In mid-January 2015 the Church of England issued further guidance on Crematorium funerals and parochial fees (“the Guidance”) to supplement that published earlier in the month: the comprehensive Guide to Church of England Parochial Fees (“the Guide”) and the associated Frequently Asked Questions covering the recently-enacted provisions within the Ecclesiastical Fees (Amendment) Measure 2011.
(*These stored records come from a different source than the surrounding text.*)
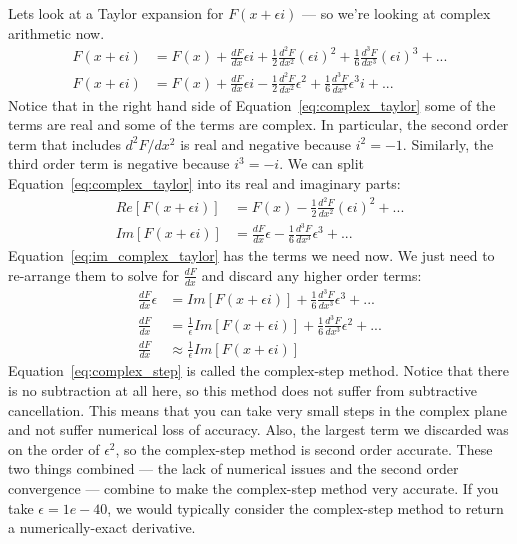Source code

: \documentclass[conf]{new-aiaa}
\begin{document}
    Lets look at a Taylor expansion for $F(x+\epsilon i)$ --- so we're looking at complex arithmetic now. 
    \begin{align}
        F(x+\epsilon i) &= F(x) + \frac{dF}{dx}\epsilon i + \frac{1}{2}\frac{d^2F}{dx^2} (\epsilon i)^2 +  \frac{1}{6}\frac{d^3F}{dx^3} (\epsilon i)^3 + ... \\
        F(x+\epsilon i) &= F(x) + \frac{dF}{dx}\epsilon i - \frac{1}{2}\frac{d^2F}{dx^2} \epsilon^2 +  \frac{1}{6}\frac{d^3F}{dx^3} \epsilon^3 i + ... \label{eq:complex_taylor}
    \end{align}
    Notice that in the right hand side of Equation~\eqref{eq:complex_taylor} some of the terms are real and some of the terms are complex. 
    In particular, the second order term that includes $d^2F/dx^2$ is real and negative because $i^2=-1$.  
    Similarly, the third order term is negative because $i^3=-i$.
    We can split Equation~\eqref{eq:complex_taylor} into its real and imaginary parts: 
    \begin{align}
        Re[F(x+\epsilon i)] &= F(x) - \frac{1}{2}\frac{d^2F}{dx^2} (\epsilon i)^2 + ... \\
        Im[F(x+\epsilon i)] &= \frac{dF}{dx}\epsilon -  \frac{1}{6}\frac{d^3F}{dx^3} \epsilon^3 + ... \label{eq:im_complex_taylor}
    \end{align}
    Equation~\eqref{eq:im_complex_taylor} has the terms we need now. 
    We just need to re-arrange them to solve for $\frac{dF}{dx}$ and discard any higher order terms: 
    \begin{align}
        \frac{dF}{dx}\epsilon  &= Im[F(x+\epsilon i)] + \frac{1}{6}\frac{d^3F}{dx^3} \epsilon^3 + ... \\
        \frac{dF}{dx}  &= \frac{1}{\epsilon}Im[F(x+\epsilon i)] + \frac{1}{6}\frac{d^3F}{dx^3} \epsilon^2 + ... \\
        \frac{dF}{dx}  &\approx \frac{1}{\epsilon}Im[F(x+\epsilon i)] \label{eq:complex_step}
    \end{align}
    Equation~\eqref{eq:complex_step} is called the complex-step method. 
    Notice that there is no subtraction at all here, so this method does not suffer from subtractive cancellation. 
    This means that you can take very small steps in the complex plane and not suffer numerical loss of accuracy. 
    Also, the largest term we discarded was on the order of $\epsilon^2$, so the complex-step method is second order accurate. 
    These two things combined --- the lack of numerical issues and the second order convergence --- combine to make the complex-step method very accurate. 
    If you take $\epsilon=1e-40$, we would typically consider the complex-step method to return a numerically-exact derivative. 
\end{document}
The Guidance on crematorium funerals was produced, in part a response to Re Hawthorne  and associated requests for clarification of the legal position on retired clergy and self-supporting ministers. Following similar requests from hospital chaplains, on 24 February the Remuneration and Conditions of Service Committee (RACSC), of the Archbishops’ Council circulated Guidance for Church of England Hospital Chaplains, Incumbents, Diocesan Boards of Finance, and Hospital Trusts in relation to Funeral Services and Church of England Parochial Fees, (“the new Guidance”), to the chaplaincy network
This was received with a degree of concern by hospital chaplains, and was followed: on 6 March by a more widely circulated letter of reassurance from the Bishop of Manchester, the chair of the RACSC; and on 9 March with the publication of twenty-three Frequently Asked Questions which further explained the guidance, its basis and application.
Ordained chaplains and the law
Underpinning these considerations, but not stated implicitly in the new Guidance, is the position of hospital (and other) chaplains in ecclesiastical and secular law, which differs from that of parochial clergy. Furthermore, the common law duties relating to burial, which centre on the local parish church and its incumbent, are not aligned with the pastoral duties of hospital chaplains, which fall outwith the CofE parish system.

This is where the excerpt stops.